Molecular modeling of four stereoisomers of the major B[a]PDE adduct (at N(2)-dG) in five cases where the structure is known from NMR studies: molecular modeling is consistent with NMR results.

The potent mutagen/carcinogen benzo[a]pyrene (B[a]P) is metabolically activated to (+)-anti-B[a]PDE, which is known to induce a variety of mutations (e.g., GC --> TA, GC --> AT, etc.). One hypothesis for this complexity is that different mutations are induced by different conformations of its major adduct [+ta]-B[a]P-N(2)-dG when bypassed during DNA replication (perhaps by different DNA polymerases).
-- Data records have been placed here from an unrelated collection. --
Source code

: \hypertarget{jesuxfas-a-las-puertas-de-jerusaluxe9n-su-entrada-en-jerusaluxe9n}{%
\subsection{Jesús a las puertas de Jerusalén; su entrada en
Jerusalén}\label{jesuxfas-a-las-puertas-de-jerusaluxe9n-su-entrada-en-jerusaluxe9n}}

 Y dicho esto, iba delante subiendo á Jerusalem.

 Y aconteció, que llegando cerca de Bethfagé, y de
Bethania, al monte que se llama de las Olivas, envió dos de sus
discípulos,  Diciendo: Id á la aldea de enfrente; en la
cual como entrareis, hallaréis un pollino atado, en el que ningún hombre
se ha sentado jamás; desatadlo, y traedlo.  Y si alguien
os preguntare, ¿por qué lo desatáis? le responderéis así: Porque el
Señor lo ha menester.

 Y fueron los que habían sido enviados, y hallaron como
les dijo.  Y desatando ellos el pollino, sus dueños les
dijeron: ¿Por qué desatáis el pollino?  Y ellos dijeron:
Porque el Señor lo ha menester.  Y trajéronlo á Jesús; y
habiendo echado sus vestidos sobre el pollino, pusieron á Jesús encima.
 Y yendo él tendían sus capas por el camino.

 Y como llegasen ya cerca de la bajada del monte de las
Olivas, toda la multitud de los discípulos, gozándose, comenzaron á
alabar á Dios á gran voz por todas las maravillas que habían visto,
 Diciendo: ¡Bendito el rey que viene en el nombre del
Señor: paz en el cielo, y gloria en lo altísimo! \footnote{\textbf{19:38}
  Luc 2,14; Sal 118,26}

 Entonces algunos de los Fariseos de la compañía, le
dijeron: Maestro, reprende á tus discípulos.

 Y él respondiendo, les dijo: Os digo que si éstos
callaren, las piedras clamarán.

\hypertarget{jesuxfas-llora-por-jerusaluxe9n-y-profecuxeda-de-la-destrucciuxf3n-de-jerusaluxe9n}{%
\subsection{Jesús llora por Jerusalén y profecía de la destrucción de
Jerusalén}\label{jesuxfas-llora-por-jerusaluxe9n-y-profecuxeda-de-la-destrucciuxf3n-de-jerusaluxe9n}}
Our previous molecular modeling studies have suggested that conformational complexity might be extensive in that B[a]P-N(2)-dG adducts appeared capable of adopting at least sixteen potential conformational classes in ds-DNA [e.g., Kozack and Loechler (1999) Carcinogenesis 21, 1953], although only eight seemed likely to be relevant to base substitution mutagenesis. Such molecular modeling studies are only likely to be valuable for the interpretation of mutagenesis results if global minimum energy conformations for adducts are found and if the differences in the energies of these different conformations can be computed reasonably accurately. One approach to assessing the reliability of our molecular modeling techniques is considered herein. Using a five-step molecular modeling protocol, which importantly included a molecular dynamics version of simulated annealing, eight conformations are studied in each of five cases. (The five cases are listed below, and were chosen because in each case the preferred solution conformation is known from a NMR study.) Of the eight conformations studied, the one computed to be lowest in energy is the same conformation as the one observed by NMR in four of the five cases: 5'-CGC sequence with [+ta]-, [-ta]-, and [+ca]-B[a]P-N(2)-dG, and 5'-TGC sequence with [+ta]-B[a]P-N(2)-dG. In the fifth case (5'-CGC sequence with [-ca]-B[a]P-N(2)-dG), the known NMR conformation is computed to be second lowest in energy, but it is within approximately 1.7 kcal of the computed lowest energy conformation. These results suggest that molecular modeling is surprisingly accurate in computing lowest energy conformations and that it should be useful in assessing the relative energies of different conformations. This is especially important given that currently molecular modeling is the only means available to study the energetics of minor conformations of DNA adducts.